» TASK INSTRUCTIONS:
Which lines in the records below contain the word "Bluetooth"? Copy each one.

» ENTRIES SHOWN:
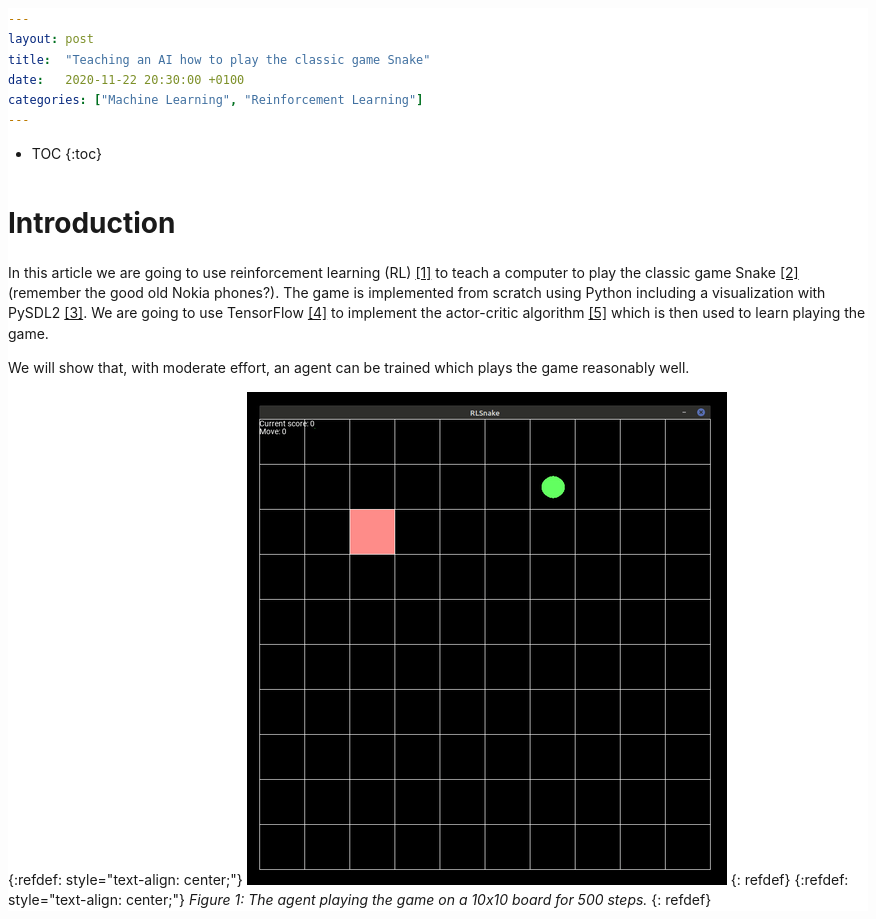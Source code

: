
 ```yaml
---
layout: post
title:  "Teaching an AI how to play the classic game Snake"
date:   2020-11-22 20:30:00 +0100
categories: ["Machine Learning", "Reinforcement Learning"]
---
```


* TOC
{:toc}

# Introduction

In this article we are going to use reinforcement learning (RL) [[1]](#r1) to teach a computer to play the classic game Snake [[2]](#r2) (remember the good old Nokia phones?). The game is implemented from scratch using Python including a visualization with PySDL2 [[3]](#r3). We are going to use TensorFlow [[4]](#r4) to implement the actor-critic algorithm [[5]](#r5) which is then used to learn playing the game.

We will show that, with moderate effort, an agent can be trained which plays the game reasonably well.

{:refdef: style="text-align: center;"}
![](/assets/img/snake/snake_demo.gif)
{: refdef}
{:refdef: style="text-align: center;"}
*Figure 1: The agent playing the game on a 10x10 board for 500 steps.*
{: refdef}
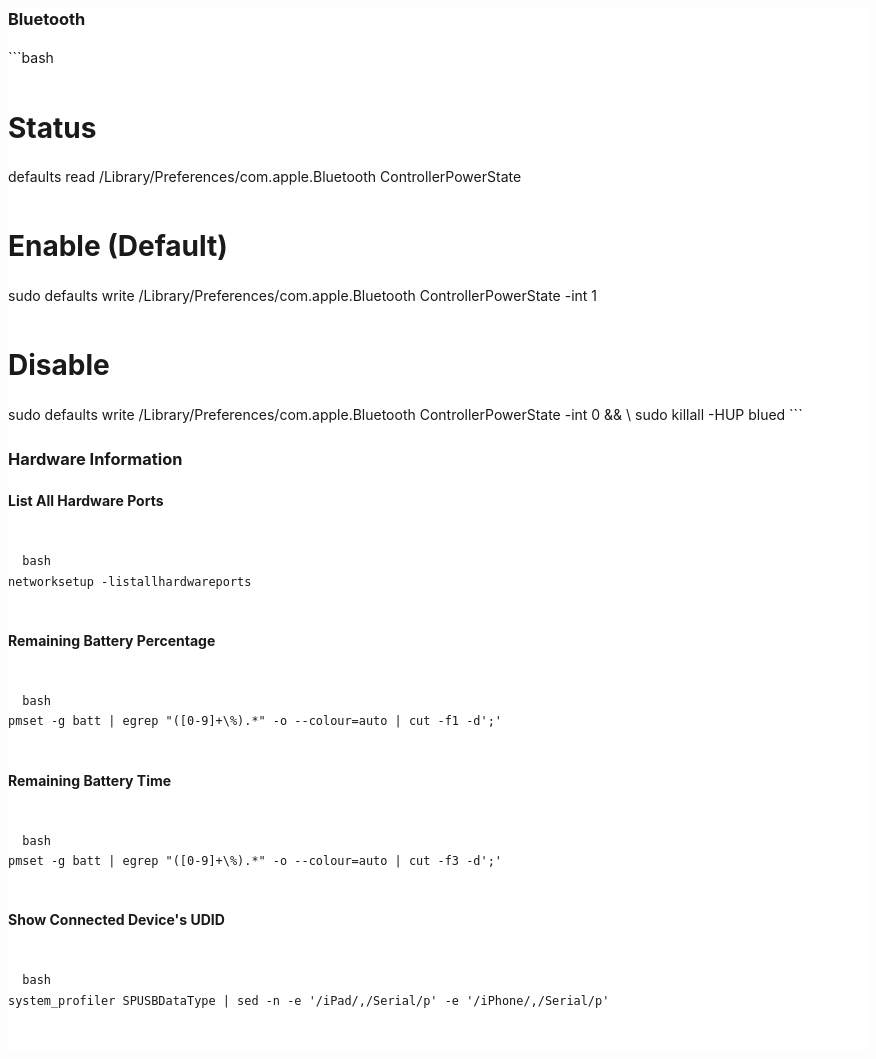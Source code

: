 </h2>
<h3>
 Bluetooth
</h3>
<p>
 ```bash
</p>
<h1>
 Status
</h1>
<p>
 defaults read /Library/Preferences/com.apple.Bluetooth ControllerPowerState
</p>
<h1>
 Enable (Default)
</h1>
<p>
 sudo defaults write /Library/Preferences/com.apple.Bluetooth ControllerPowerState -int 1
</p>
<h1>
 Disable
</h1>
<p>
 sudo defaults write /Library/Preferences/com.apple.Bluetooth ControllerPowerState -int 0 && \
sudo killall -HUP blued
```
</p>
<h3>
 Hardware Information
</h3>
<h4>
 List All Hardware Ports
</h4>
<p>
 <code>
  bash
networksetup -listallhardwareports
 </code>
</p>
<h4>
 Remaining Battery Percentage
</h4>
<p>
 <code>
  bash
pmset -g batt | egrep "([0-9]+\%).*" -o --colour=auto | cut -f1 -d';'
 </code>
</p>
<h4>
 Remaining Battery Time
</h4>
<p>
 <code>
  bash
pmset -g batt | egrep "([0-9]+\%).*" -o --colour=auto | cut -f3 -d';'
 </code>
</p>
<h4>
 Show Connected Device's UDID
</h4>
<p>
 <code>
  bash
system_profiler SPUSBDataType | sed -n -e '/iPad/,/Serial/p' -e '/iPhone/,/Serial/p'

» COMPLETED TASK:
 Bluetooth
 defaults read /Library/Preferences/com.apple.Bluetooth ControllerPowerState
 sudo defaults write /Library/Preferences/com.apple.Bluetooth ControllerPowerState -int 1
 sudo defaults write /Library/Preferences/com.apple.Bluetooth ControllerPowerState -int 0 && \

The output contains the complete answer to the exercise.